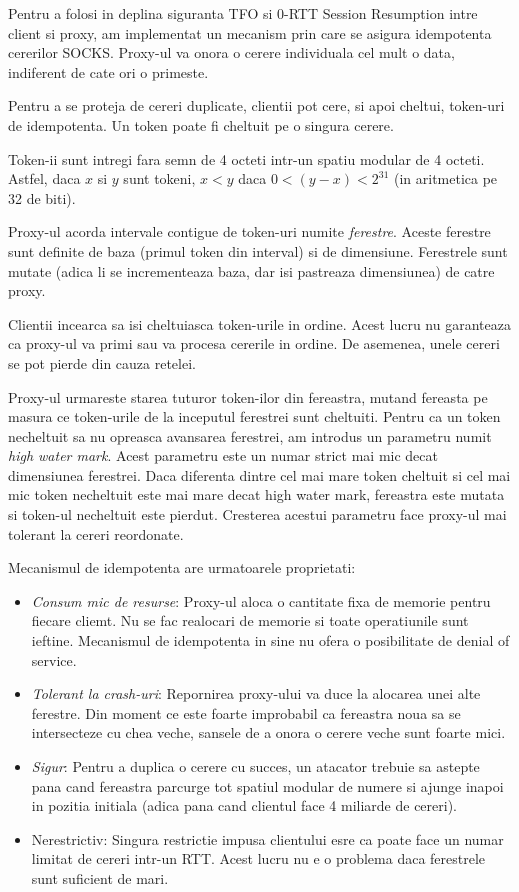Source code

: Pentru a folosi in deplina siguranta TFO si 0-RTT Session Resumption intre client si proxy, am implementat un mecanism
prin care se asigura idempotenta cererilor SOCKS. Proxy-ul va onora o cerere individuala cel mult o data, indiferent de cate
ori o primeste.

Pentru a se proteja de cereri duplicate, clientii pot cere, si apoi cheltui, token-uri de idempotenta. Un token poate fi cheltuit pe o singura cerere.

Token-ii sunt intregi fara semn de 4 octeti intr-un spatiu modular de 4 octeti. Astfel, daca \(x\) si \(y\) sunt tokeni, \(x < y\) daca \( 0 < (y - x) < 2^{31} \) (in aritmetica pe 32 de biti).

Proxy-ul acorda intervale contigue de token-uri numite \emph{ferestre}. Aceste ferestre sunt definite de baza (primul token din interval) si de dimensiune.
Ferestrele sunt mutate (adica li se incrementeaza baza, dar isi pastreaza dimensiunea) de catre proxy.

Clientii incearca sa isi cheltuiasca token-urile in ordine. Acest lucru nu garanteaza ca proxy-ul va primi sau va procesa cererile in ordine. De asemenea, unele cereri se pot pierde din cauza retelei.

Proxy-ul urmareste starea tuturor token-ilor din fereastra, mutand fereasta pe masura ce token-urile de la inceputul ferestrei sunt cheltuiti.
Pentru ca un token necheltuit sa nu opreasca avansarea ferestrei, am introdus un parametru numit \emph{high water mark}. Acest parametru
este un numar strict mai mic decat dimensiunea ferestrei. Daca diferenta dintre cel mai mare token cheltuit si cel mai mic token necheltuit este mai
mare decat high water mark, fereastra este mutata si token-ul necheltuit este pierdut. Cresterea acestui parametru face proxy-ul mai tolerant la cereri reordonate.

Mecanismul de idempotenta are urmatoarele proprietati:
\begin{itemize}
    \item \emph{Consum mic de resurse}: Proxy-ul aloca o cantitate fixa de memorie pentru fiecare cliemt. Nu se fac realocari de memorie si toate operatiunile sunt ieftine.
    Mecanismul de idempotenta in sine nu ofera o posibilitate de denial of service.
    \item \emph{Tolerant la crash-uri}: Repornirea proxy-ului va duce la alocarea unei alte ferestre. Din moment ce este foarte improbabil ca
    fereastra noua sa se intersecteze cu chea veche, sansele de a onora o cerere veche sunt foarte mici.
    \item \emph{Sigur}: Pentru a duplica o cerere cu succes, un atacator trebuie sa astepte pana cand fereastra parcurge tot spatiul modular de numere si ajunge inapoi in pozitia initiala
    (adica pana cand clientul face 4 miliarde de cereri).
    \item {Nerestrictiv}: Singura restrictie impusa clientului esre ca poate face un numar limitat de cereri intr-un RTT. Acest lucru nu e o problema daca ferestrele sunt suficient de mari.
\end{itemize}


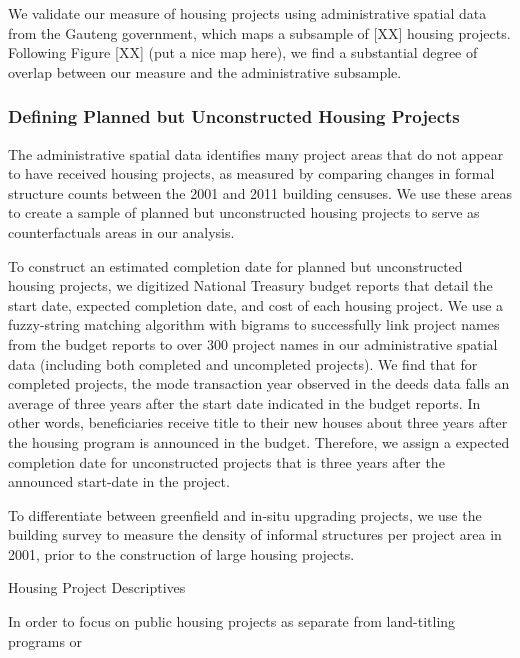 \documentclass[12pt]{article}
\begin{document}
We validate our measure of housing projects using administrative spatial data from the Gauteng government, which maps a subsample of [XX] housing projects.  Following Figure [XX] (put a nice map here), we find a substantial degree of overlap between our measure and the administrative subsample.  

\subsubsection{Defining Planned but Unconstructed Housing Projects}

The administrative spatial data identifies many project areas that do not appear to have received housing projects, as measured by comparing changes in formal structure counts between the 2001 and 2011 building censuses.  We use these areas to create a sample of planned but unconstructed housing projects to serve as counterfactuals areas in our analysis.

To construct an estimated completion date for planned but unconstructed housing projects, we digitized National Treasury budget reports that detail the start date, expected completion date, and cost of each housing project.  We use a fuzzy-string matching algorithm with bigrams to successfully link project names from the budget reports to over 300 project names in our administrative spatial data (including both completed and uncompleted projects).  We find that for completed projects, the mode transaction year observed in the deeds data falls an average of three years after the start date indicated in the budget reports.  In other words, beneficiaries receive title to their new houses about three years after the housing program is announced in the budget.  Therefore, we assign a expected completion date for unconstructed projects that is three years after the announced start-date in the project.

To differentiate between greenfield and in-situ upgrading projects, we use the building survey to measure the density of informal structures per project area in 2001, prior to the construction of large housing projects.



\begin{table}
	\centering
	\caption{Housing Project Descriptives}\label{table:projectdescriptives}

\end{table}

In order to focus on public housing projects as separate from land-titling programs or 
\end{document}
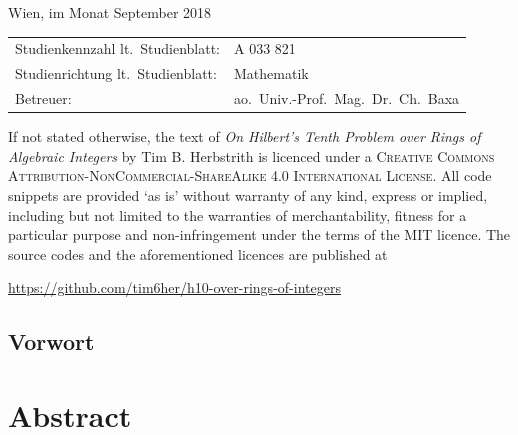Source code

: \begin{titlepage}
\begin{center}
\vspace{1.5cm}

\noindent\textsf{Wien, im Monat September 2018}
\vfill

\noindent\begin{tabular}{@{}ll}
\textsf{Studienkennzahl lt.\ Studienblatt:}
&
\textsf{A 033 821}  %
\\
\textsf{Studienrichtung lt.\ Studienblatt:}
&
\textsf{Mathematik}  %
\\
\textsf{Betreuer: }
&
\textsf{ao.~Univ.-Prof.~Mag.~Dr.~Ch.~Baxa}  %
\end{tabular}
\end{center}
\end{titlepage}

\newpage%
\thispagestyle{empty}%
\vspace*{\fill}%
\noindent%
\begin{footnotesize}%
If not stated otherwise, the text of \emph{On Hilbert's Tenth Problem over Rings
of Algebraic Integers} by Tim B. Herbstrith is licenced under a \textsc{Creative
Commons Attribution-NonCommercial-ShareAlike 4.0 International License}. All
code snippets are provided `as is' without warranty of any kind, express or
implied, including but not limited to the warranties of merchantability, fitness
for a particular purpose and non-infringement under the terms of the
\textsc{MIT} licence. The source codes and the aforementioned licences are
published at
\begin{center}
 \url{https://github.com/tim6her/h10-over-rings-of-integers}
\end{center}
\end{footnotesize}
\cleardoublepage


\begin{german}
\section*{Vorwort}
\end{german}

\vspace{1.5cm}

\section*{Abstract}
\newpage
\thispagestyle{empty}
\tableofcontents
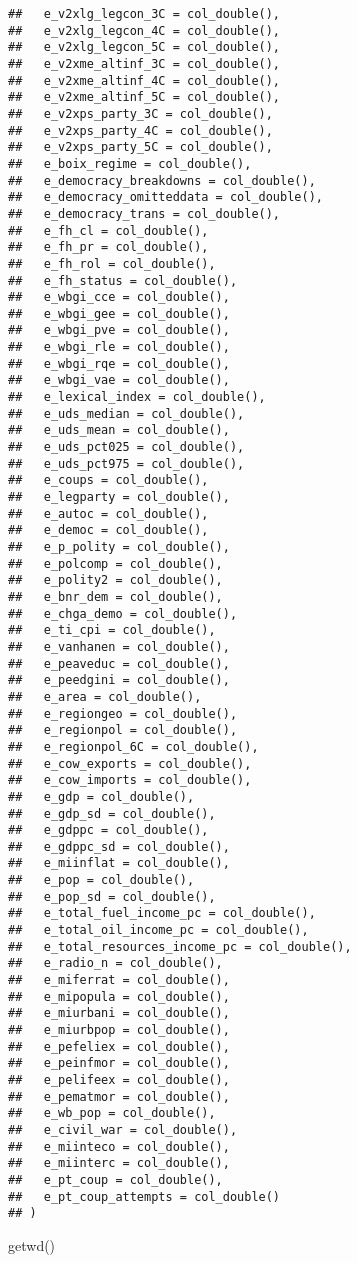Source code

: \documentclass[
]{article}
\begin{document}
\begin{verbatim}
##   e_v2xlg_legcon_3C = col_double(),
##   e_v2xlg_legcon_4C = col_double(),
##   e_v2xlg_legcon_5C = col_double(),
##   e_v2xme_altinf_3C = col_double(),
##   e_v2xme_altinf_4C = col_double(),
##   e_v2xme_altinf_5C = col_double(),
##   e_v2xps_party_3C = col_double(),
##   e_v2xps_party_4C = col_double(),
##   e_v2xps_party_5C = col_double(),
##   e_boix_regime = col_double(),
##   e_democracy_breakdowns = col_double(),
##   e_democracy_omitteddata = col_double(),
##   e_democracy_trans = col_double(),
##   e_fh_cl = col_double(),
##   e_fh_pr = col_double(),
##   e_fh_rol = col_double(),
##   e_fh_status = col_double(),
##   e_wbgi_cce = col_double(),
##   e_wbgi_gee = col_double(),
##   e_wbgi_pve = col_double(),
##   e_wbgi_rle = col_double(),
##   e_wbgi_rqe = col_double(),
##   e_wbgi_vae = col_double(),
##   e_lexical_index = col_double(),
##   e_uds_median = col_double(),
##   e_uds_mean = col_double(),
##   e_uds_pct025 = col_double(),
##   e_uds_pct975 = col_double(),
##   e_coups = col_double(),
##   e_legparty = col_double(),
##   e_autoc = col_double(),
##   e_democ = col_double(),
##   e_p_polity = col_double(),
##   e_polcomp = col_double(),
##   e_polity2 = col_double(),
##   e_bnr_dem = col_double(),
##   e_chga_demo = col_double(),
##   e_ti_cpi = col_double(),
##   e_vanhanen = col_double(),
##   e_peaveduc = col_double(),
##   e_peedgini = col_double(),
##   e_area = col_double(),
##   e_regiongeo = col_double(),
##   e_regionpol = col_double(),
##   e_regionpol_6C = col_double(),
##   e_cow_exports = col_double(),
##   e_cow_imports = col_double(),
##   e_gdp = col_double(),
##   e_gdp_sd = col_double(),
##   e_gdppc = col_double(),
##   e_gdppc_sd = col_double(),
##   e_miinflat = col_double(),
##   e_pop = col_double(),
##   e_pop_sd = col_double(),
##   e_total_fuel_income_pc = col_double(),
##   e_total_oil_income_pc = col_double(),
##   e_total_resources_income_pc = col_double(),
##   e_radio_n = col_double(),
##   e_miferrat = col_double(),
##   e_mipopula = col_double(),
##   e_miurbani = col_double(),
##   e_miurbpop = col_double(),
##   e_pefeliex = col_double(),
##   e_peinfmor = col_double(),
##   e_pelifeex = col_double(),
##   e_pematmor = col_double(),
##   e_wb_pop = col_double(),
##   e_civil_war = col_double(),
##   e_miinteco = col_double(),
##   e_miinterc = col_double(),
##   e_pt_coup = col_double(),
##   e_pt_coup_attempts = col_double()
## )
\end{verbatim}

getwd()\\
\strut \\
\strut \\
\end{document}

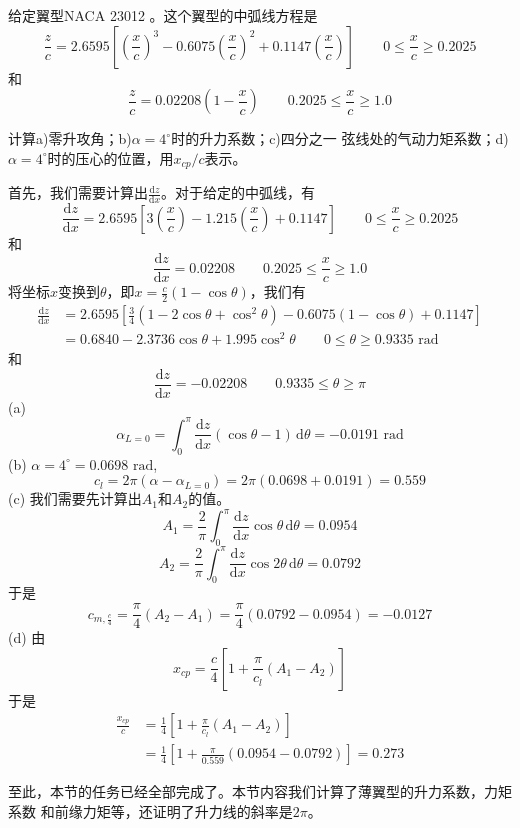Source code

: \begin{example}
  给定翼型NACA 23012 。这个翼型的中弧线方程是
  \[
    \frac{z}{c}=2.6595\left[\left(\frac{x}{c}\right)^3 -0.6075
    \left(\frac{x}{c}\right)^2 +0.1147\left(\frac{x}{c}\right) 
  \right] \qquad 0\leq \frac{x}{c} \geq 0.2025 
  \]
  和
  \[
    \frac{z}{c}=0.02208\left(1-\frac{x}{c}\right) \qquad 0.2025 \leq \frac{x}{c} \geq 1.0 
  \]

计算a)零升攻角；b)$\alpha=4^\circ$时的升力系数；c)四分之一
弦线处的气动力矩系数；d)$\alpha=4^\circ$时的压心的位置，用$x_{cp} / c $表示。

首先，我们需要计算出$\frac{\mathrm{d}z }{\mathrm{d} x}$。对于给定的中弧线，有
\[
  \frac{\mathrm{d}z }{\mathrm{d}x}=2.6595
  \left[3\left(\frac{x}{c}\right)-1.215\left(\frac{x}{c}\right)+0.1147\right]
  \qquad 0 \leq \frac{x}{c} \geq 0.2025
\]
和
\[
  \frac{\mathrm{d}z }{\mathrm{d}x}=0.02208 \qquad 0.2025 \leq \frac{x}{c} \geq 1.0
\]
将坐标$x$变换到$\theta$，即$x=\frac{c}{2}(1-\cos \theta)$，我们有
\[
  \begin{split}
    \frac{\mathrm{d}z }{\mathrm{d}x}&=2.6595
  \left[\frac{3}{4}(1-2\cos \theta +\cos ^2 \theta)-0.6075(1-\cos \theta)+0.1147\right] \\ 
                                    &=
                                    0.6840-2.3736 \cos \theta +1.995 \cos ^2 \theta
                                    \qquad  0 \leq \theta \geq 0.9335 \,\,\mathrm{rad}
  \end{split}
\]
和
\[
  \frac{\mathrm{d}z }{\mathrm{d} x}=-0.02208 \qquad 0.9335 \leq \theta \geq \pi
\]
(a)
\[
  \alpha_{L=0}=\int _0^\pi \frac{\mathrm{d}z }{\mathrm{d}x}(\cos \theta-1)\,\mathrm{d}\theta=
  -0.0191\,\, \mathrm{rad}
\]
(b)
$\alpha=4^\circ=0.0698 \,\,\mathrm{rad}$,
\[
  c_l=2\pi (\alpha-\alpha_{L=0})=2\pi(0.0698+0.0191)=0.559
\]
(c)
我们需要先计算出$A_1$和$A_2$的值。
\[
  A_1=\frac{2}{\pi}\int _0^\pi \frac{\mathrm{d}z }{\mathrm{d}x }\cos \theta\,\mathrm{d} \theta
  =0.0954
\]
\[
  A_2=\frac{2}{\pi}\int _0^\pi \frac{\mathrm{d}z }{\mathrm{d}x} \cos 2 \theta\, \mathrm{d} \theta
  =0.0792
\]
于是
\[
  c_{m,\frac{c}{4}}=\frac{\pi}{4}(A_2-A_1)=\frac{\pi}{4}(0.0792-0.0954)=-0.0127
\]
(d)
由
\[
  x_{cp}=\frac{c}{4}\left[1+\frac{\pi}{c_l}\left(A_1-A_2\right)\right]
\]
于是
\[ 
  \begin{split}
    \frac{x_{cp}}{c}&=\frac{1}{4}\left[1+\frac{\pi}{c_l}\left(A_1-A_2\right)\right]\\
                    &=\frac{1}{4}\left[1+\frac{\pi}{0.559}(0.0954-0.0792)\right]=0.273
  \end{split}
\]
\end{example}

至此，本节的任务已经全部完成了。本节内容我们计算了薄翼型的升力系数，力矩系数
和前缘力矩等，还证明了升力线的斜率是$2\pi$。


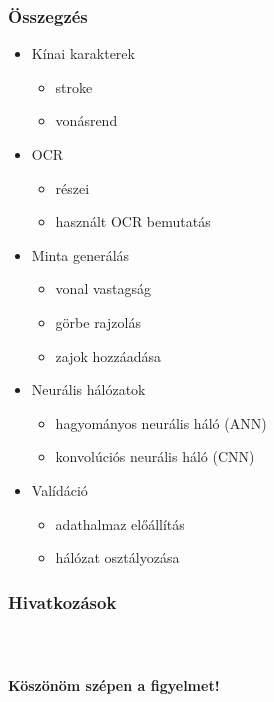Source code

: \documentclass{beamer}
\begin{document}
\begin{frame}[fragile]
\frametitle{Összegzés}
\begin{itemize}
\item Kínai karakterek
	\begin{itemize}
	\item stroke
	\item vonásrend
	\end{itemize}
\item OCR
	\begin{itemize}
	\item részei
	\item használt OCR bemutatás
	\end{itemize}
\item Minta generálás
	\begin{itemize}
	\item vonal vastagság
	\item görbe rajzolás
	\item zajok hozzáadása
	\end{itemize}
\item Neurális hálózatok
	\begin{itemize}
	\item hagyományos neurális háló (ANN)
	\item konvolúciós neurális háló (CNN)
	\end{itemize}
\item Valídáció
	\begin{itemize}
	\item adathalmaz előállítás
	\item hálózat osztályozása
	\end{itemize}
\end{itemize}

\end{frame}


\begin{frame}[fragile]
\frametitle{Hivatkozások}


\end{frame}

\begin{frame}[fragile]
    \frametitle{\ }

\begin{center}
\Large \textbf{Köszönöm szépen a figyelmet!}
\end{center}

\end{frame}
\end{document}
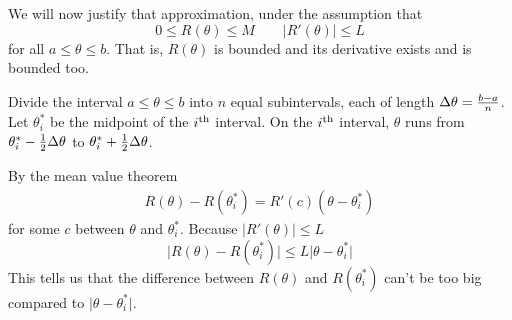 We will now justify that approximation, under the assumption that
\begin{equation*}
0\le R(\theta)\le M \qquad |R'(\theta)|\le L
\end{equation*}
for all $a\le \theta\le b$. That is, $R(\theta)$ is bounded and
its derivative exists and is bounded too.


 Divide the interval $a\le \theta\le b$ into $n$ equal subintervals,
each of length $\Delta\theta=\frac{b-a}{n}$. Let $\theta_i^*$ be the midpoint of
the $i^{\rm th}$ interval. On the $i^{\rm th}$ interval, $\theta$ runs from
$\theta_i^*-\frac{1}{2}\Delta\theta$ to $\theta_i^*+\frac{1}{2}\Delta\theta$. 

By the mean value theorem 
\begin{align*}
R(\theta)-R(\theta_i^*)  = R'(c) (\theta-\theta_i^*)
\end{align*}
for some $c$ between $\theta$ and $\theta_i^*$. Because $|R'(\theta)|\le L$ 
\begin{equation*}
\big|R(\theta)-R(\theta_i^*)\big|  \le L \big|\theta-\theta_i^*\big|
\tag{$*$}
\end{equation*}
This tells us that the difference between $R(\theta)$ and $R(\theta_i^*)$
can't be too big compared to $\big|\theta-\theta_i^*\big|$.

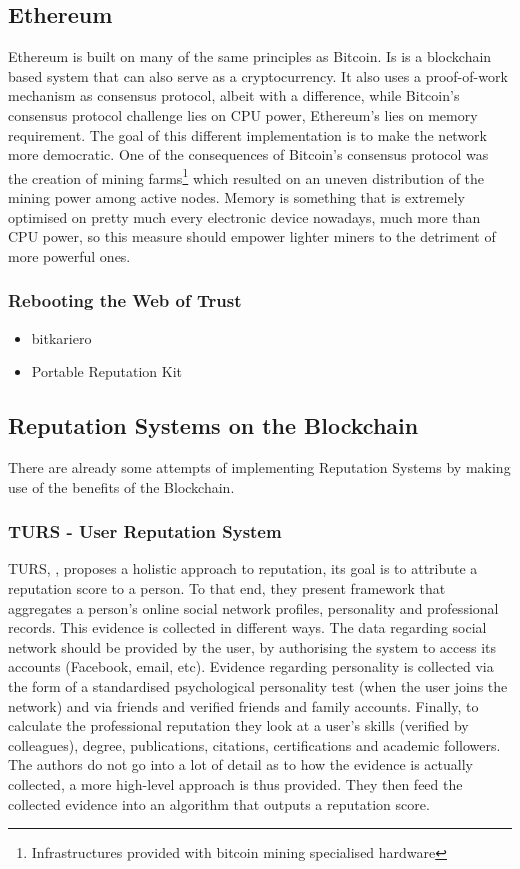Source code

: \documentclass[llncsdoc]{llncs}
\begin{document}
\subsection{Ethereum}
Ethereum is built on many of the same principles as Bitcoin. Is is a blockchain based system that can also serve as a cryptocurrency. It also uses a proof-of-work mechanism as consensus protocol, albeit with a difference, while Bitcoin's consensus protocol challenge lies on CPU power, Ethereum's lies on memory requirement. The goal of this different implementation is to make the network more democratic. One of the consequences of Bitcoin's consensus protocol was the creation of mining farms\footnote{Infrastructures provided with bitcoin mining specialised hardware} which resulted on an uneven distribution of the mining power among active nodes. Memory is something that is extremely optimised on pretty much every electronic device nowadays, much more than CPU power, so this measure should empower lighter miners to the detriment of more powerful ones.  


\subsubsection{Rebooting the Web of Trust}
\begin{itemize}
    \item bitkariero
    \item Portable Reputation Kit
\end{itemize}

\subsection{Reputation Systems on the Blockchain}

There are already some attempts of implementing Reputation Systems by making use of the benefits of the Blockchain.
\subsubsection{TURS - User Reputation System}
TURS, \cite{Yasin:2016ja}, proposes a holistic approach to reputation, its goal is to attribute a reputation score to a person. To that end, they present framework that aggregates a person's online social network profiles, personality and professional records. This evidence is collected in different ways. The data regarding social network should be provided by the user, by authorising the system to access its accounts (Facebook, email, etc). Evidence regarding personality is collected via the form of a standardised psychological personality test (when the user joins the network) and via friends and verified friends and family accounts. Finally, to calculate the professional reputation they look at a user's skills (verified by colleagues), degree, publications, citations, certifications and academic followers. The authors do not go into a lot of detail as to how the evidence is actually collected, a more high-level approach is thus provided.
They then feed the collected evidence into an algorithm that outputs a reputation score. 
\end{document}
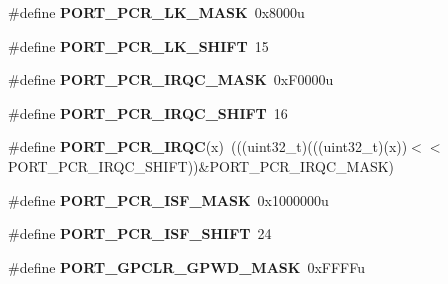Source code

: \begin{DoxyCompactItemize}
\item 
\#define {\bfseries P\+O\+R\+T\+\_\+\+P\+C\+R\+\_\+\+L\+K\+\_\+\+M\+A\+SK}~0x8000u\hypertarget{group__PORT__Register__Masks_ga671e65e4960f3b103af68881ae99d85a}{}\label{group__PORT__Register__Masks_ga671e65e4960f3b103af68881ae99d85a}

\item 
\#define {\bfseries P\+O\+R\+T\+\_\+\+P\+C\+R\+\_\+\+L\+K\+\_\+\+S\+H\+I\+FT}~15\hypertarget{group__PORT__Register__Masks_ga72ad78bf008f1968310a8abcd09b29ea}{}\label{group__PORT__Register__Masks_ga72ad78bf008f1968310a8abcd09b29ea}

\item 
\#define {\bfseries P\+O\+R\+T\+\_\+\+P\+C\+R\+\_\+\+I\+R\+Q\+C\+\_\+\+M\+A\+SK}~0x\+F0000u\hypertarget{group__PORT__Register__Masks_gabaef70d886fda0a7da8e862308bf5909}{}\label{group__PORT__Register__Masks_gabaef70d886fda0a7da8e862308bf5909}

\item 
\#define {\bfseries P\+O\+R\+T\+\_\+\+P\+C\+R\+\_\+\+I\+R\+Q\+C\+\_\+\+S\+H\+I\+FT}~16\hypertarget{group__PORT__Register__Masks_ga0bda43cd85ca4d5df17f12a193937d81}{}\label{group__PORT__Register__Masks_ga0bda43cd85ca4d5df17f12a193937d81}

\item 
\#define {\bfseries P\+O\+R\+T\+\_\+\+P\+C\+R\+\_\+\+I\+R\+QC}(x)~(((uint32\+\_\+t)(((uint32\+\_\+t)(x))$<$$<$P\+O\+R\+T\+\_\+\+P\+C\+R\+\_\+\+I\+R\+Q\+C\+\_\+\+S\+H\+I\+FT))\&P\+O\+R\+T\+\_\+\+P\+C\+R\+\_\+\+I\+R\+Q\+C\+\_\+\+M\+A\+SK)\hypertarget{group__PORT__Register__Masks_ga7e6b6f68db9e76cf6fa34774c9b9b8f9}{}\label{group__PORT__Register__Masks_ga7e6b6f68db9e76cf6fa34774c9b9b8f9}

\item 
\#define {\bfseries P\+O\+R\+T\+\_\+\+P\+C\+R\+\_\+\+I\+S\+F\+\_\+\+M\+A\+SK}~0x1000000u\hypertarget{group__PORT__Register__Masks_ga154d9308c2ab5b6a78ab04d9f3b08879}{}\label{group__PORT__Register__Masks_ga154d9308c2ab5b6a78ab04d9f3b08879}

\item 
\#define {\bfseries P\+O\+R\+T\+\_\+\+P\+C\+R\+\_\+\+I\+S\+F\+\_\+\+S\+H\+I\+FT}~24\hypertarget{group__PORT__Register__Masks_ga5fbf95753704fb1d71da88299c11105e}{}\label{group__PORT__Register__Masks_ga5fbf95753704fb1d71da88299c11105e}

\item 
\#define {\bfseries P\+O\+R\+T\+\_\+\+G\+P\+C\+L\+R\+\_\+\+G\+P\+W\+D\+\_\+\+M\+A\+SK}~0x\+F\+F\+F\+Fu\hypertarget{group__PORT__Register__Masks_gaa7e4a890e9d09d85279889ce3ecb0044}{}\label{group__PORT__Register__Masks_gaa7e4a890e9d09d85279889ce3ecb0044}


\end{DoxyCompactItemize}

◆ What needs to be done ◆
Where the word "including" shows up in a line of the listing, return that line.

◆ Result ◆
To construct an estimated completion date for planned but unconstructed housing projects, we digitized National Treasury budget reports that detail the start date, expected completion date, and cost of each housing project.  We use a fuzzy-string matching algorithm with bigrams to successfully link project names from the budget reports to over 300 project names in our administrative spatial data (including both completed and uncompleted projects).  We find that for completed projects, the mode transaction year observed in the deeds data falls an average of three years after the start date indicated in the budget reports.  In other words, beneficiaries receive title to their new houses about three years after the housing program is announced in the budget.  Therefore, we assign a expected completion date for unconstructed projects that is three years after the announced start-date in the project.
implied, including but not limited to the warranties of merchantability, fitness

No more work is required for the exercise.